La creencia de que el sexo perjudica el rendimiento físico lleva siglos instalada en el imaginario colectivo. Desde la Antigua Grecia hasta deportistas de élite como Muhammad Ali, la abstinencia sexual ha formado parte de la preparación de muchos atletas bajo la idea de conservar la energía, aumentar la testosterona o potenciar la agresividad antes de competir.
Sin embargo, la evidencia científica más reciente vuelve a poner en duda este mito.
Un estudio publicado este año en la revista científica Physiology & Behavior, realizado con 21 deportistas de alto rendimiento, concluye que mantener actividad sexual antes del ejercicio no solo no perjudica el rendimiento, sino que podría incluso asociarse a pequeñas mejoras en parámetros como la resistencia o la fuerza de agarre, además de no incrementar el daño muscular. Los propios investigadores matizan que estos resultados deben interpretarse con cautela debido al reducido tamaño de la muestra y que no deben entenderse como una recomendación para mejorar el rendimiento deportivo, sino como una evidencia de que la actividad sexual moderada es perfectamente compatible con la preparación física.
Un mito que la ciencia lleva años desmontando
Para Platanomelón, este tipo de investigaciones ayudan a romper una de las falsas creencias más extendidas sobre la sexualidad. De hecho, tal como afirma Anna Sánchez, sexóloga de la marca: "Durante décadas hemos asociado el placer con una supuesta pérdida de rendimiento físico, cuando en realidad la evidencia científica apunta a que la sexualidad forma parte del bienestar general de las personas. El sexo no debe entenderse como un obstáculo para el rendimiento, sino como una actividad más dentro de una vida saludable."
Además, uno de los argumentos más repetidos históricamente (que el sexo supone un gasto energético importante) tampoco se sostiene cuando se analizan los datos.
Investigaciones anteriores ya demostraron que una relación sexual supone un gasto calórico moderado, muy inferior al de una sesión de entrenamiento convencional.
Más importante que el sexo: el descanso y la rutina
Desde Platanomelón explican que, si existe algún factor capaz de influir en el rendimiento previo a una competición, suele estar mucho más relacionado con aspectos como el descanso, la calidad del sueño o alterar las rutinas habituales. Sánchez puntualiza que: "Si una persona mantiene relaciones sexuales de forma habitual, no existe evidencia sólida que justifique dejar de hacerlo antes de una competición importante.
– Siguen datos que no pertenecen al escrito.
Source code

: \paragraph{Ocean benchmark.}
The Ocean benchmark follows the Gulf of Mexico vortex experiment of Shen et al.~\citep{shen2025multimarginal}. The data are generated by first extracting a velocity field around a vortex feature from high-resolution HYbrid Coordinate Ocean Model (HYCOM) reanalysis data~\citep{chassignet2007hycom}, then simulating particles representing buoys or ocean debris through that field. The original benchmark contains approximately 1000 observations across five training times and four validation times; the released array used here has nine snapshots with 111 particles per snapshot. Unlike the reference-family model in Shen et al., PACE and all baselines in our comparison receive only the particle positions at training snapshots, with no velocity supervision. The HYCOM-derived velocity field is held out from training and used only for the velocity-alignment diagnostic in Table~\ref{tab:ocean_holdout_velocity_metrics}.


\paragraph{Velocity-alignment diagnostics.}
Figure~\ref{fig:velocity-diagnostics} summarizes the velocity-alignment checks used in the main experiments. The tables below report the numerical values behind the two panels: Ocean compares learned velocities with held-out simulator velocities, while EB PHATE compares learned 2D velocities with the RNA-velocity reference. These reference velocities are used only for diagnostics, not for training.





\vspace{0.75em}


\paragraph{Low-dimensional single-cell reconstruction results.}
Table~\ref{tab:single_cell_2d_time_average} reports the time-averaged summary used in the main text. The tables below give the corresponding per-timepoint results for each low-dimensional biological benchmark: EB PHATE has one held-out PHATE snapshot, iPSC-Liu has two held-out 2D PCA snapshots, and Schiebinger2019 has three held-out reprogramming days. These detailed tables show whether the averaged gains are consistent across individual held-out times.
De hecho, romper una rutina consolidada puede generar más ansiedad o inseguridad que mantenerla."
Diversos estudios también han señalado que la actividad sexual puede contribuir a disminuir los niveles de estrés y favorecer un estado de relajación, algo especialmente relevante en situaciones de alta presión psicológica como una gran competición deportiva.
La masturbación sigue siendo uno de los grandes tabúes del deporte
Si el sexo en pareja continúa rodeado de mitos, la masturbación sigue siendo uno de los temas más estigmatizados, especialmente en entornos deportivos masculinos.
Durante años se ha asociado erróneamente con una disminución de la testosterona o una pérdida de fuerza física. Sin embargo, las investigaciones actuales no respaldan estas afirmaciones. En este sentido, Anna Sánchez, sexóloga de Platanomelón, aclara que: "La masturbación continúa siendo una práctica rodeada de culpa y desinformación. Hablar de ella desde la evidencia científica es fundamental para desmontar prejuicios que llevan décadas transmitiéndose sin base científica."
Más allá del Mundial: normalizar la conversación sobre sexualidad
Desde Platanomelón consideran que este tipo de investigaciones representan una oportunidad para abrir una conversación más amplia sobre la relación entre sexualidad y bienestar. Sánchez concluye que: "Durante mucho tiempo hemos enfrentado placer y rendimiento como si fueran conceptos incompatibles. Sin embargo, la sexualidad forma parte de la salud física y emocional de las personas y merece abordarse desde la información, no desde los mitos."
Normalizar estas conversaciones ayuda a combatir la desinformación, reducir el estigma y fomentar una vivencia de la sexualidad más libre, saludable e informada, tanto dentro como fuera del ámbito deportivo.